• PROBLEM TO SOLVE
Copy each entry precisely as written, and do not carry over the pictures.

*** Opening PROVIDED INFORMATION ***

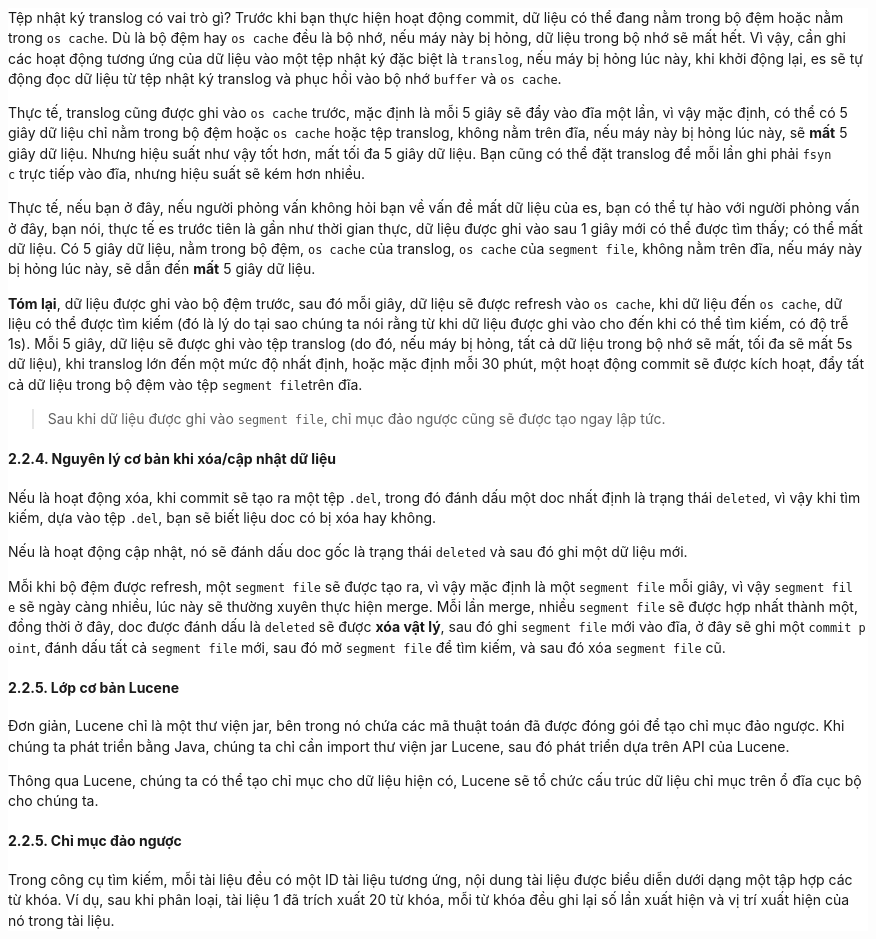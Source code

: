 Tệp nhật ký translog có vai trò gì? Trước khi bạn thực hiện hoạt động commit, dữ liệu có thể đang nằm trong bộ đệm hoặc nằm trong `os cache`. Dù là bộ đệm hay `os cache` đều là bộ nhớ, nếu máy này bị hỏng, dữ liệu trong bộ nhớ sẽ mất hết. Vì vậy, cần ghi các hoạt động tương ứng của dữ liệu vào một tệp nhật ký đặc biệt là `translog`, nếu máy bị hỏng lúc này, khi khởi động lại, es sẽ tự động đọc dữ liệu từ tệp nhật ký translog và phục hồi vào bộ nhớ `buffer` và `os cache`.

Thực tế, translog cũng được ghi vào `os cache` trước, mặc định là mỗi 5 giây sẽ đẩy vào đĩa một lần, vì vậy mặc định, có thể có 5 giây dữ liệu chỉ nằm trong bộ đệm hoặc `os cache` hoặc tệp translog, không nằm trên đĩa, nếu máy này bị hỏng lúc này, sẽ **mất** 5 giây dữ liệu. Nhưng hiệu suất như vậy tốt hơn, mất tối đa 5 giây dữ liệu. Bạn cũng có thể đặt translog để mỗi lần ghi phải `fsync` trực tiếp vào đĩa, nhưng hiệu suất sẽ kém hơn nhiều.

Thực tế, nếu bạn ở đây, nếu người phỏng vấn không hỏi bạn về vấn đề mất dữ liệu của es, bạn có thể tự hào với người phỏng vấn ở đây, bạn nói, thực tế es trước tiên là gần như thời gian thực, dữ liệu được ghi vào sau 1 giây mới có thể được tìm thấy; có thể mất dữ liệu. Có 5 giây dữ liệu, nằm trong bộ đệm, `os cache` của translog, `os cache` của `segment file`, không nằm trên đĩa, nếu máy này bị hỏng lúc này, sẽ dẫn đến **mất** 5 giây dữ liệu.

**Tóm lại**, dữ liệu được ghi vào bộ đệm trước, sau đó mỗi giây, dữ liệu sẽ được refresh vào `os cache`, khi dữ liệu đến `os cache`, dữ liệu có thể được tìm kiếm (đó là lý do tại sao chúng ta nói rằng từ khi dữ liệu được ghi vào cho đến khi có thể tìm kiếm, có độ trễ 1s). Mỗi 5 giây, dữ liệu sẽ được ghi vào tệp translog (do đó, nếu máy bị hỏng, tất cả dữ liệu trong bộ nhớ sẽ mất, tối đa sẽ mất 5s dữ liệu), khi translog lớn đến một mức độ nhất định, hoặc mặc định mỗi 30 phút, một hoạt động commit sẽ được kích hoạt, đẩy tất cả dữ liệu trong bộ đệm vào tệp `segment file`trên đĩa.

> Sau khi dữ liệu được ghi vào `segment file`, chỉ mục đảo ngược cũng sẽ được tạo ngay lập tức.

#### 2.2.4. Nguyên lý cơ bản khi xóa/cập nhật dữ liệu

Nếu là hoạt động xóa, khi commit sẽ tạo ra một tệp `.del`, trong đó đánh dấu một doc nhất định là trạng thái `deleted`, vì vậy khi tìm kiếm, dựa vào tệp `.del`, bạn sẽ biết liệu doc có bị xóa hay không.

Nếu là hoạt động cập nhật, nó sẽ đánh dấu doc gốc là trạng thái `deleted` và sau đó ghi một dữ liệu mới.

Mỗi khi bộ đệm được refresh, một `segment file` sẽ được tạo ra, vì vậy mặc định là một `segment file` mỗi giây, vì vậy `segment file` sẽ ngày càng nhiều, lúc này sẽ thường xuyên thực hiện merge. Mỗi lần merge, nhiều `segment file` sẽ được hợp nhất thành một, đồng thời ở đây, doc được đánh dấu là `deleted` sẽ được **xóa vật lý**, sau đó ghi `segment file` mới vào đĩa, ở đây sẽ ghi một `commit point`, đánh dấu tất cả `segment file` mới, sau đó mở `segment file` để tìm kiếm, và sau đó xóa `segment file` cũ.

#### 2.2.5. Lớp cơ bản Lucene

Đơn giản, Lucene chỉ là một thư viện jar, bên trong nó chứa các mã thuật toán đã được đóng gói để tạo chỉ mục đảo ngược. Khi chúng ta phát triển bằng Java, chúng ta chỉ cần import thư viện jar Lucene, sau đó phát triển dựa trên API của Lucene.

Thông qua Lucene, chúng ta có thể tạo chỉ mục cho dữ liệu hiện có, Lucene sẽ tổ chức cấu trúc dữ liệu chỉ mục trên ổ đĩa cục bộ cho chúng ta.

#### 2.2.5. Chỉ mục đảo ngược

Trong công cụ tìm kiếm, mỗi tài liệu đều có một ID tài liệu tương ứng, nội dung tài liệu được biểu diễn dưới dạng một tập hợp các từ khóa. Ví dụ, sau khi phân loại, tài liệu 1 đã trích xuất 20 từ khóa, mỗi từ khóa đều ghi lại số lần xuất hiện và vị trí xuất hiện của nó trong tài liệu.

*** Closing PROVIDED INFORMATION ***

• SOLUTION TO THE PROBLEM
Source code

: Tệp nhật ký translog có vai trò gì? Trước khi bạn thực hiện hoạt động commit, dữ liệu có thể đang nằm trong bộ đệm hoặc nằm trong `os cache`. Dù là bộ đệm hay `os cache` đều là bộ nhớ, nếu máy này bị hỏng, dữ liệu trong bộ nhớ sẽ mất hết. Vì vậy, cần ghi các hoạt động tương ứng của dữ liệu vào một tệp nhật ký đặc biệt là `translog`, nếu máy bị hỏng lúc này, khi khởi động lại, es sẽ tự động đọc dữ liệu từ tệp nhật ký translog và phục hồi vào bộ nhớ `buffer` và `os cache`.

Thực tế, translog cũng được ghi vào `os cache` trước, mặc định là mỗi 5 giây sẽ đẩy vào đĩa một lần, vì vậy mặc định, có thể có 5 giây dữ liệu chỉ nằm trong bộ đệm hoặc `os cache` hoặc tệp translog, không nằm trên đĩa, nếu máy này bị hỏng lúc này, sẽ **mất** 5 giây dữ liệu. Nhưng hiệu suất như vậy tốt hơn, mất tối đa 5 giây dữ liệu. Bạn cũng có thể đặt translog để mỗi lần ghi phải `fsync` trực tiếp vào đĩa, nhưng hiệu suất sẽ kém hơn nhiều.

Thực tế, nếu bạn ở đây, nếu người phỏng vấn không hỏi bạn về vấn đề mất dữ liệu của es, bạn có thể tự hào với người phỏng vấn ở đây, bạn nói, thực tế es trước tiên là gần như thời gian thực, dữ liệu được ghi vào sau 1 giây mới có thể được tìm thấy; có thể mất dữ liệu. Có 5 giây dữ liệu, nằm trong bộ đệm, `os cache` của translog, `os cache` của `segment file`, không nằm trên đĩa, nếu máy này bị hỏng lúc này, sẽ dẫn đến **mất** 5 giây dữ liệu.

**Tóm lại**, dữ liệu được ghi vào bộ đệm trước, sau đó mỗi giây, dữ liệu sẽ được refresh vào `os cache`, khi dữ liệu đến `os cache`, dữ liệu có thể được tìm kiếm (đó là lý do tại sao chúng ta nói rằng từ khi dữ liệu được ghi vào cho đến khi có thể tìm kiếm, có độ trễ 1s). Mỗi 5 giây, dữ liệu sẽ được ghi vào tệp translog (do đó, nếu máy bị hỏng, tất cả dữ liệu trong bộ nhớ sẽ mất, tối đa sẽ mất 5s dữ liệu), khi translog lớn đến một mức độ nhất định, hoặc mặc định mỗi 30 phút, một hoạt động commit sẽ được kích hoạt, đẩy tất cả dữ liệu trong bộ đệm vào tệp `segment file`trên đĩa.

> Sau khi dữ liệu được ghi vào `segment file`, chỉ mục đảo ngược cũng sẽ được tạo ngay lập tức.

#### 2.2.4. Nguyên lý cơ bản khi xóa/cập nhật dữ liệu

Nếu là hoạt động xóa, khi commit sẽ tạo ra một tệp `.del`, trong đó đánh dấu một doc nhất định là trạng thái `deleted`, vì vậy khi tìm kiếm, dựa vào tệp `.del`, bạn sẽ biết liệu doc có bị xóa hay không.

Nếu là hoạt động cập nhật, nó sẽ đánh dấu doc gốc là trạng thái `deleted` và sau đó ghi một dữ liệu mới.

Mỗi khi bộ đệm được refresh, một `segment file` sẽ được tạo ra, vì vậy mặc định là một `segment file` mỗi giây, vì vậy `segment file` sẽ ngày càng nhiều, lúc này sẽ thường xuyên thực hiện merge. Mỗi lần merge, nhiều `segment file` sẽ được hợp nhất thành một, đồng thời ở đây, doc được đánh dấu là `deleted` sẽ được **xóa vật lý**, sau đó ghi `segment file` mới vào đĩa, ở đây sẽ ghi một `commit point`, đánh dấu tất cả `segment file` mới, sau đó mở `segment file` để tìm kiếm, và sau đó xóa `segment file` cũ.

#### 2.2.5. Lớp cơ bản Lucene

Đơn giản, Lucene chỉ là một thư viện jar, bên trong nó chứa các mã thuật toán đã được đóng gói để tạo chỉ mục đảo ngược. Khi chúng ta phát triển bằng Java, chúng ta chỉ cần import thư viện jar Lucene, sau đó phát triển dựa trên API của Lucene.

Thông qua Lucene, chúng ta có thể tạo chỉ mục cho dữ liệu hiện có, Lucene sẽ tổ chức cấu trúc dữ liệu chỉ mục trên ổ đĩa cục bộ cho chúng ta.

#### 2.2.5. Chỉ mục đảo ngược

Trong công cụ tìm kiếm, mỗi tài liệu đều có một ID tài liệu tương ứng, nội dung tài liệu được biểu diễn dưới dạng một tập hợp các từ khóa. Ví dụ, sau khi phân loại, tài liệu 1 đã trích xuất 20 từ khóa, mỗi từ khóa đều ghi lại số lần xuất hiện và vị trí xuất hiện của nó trong tài liệu.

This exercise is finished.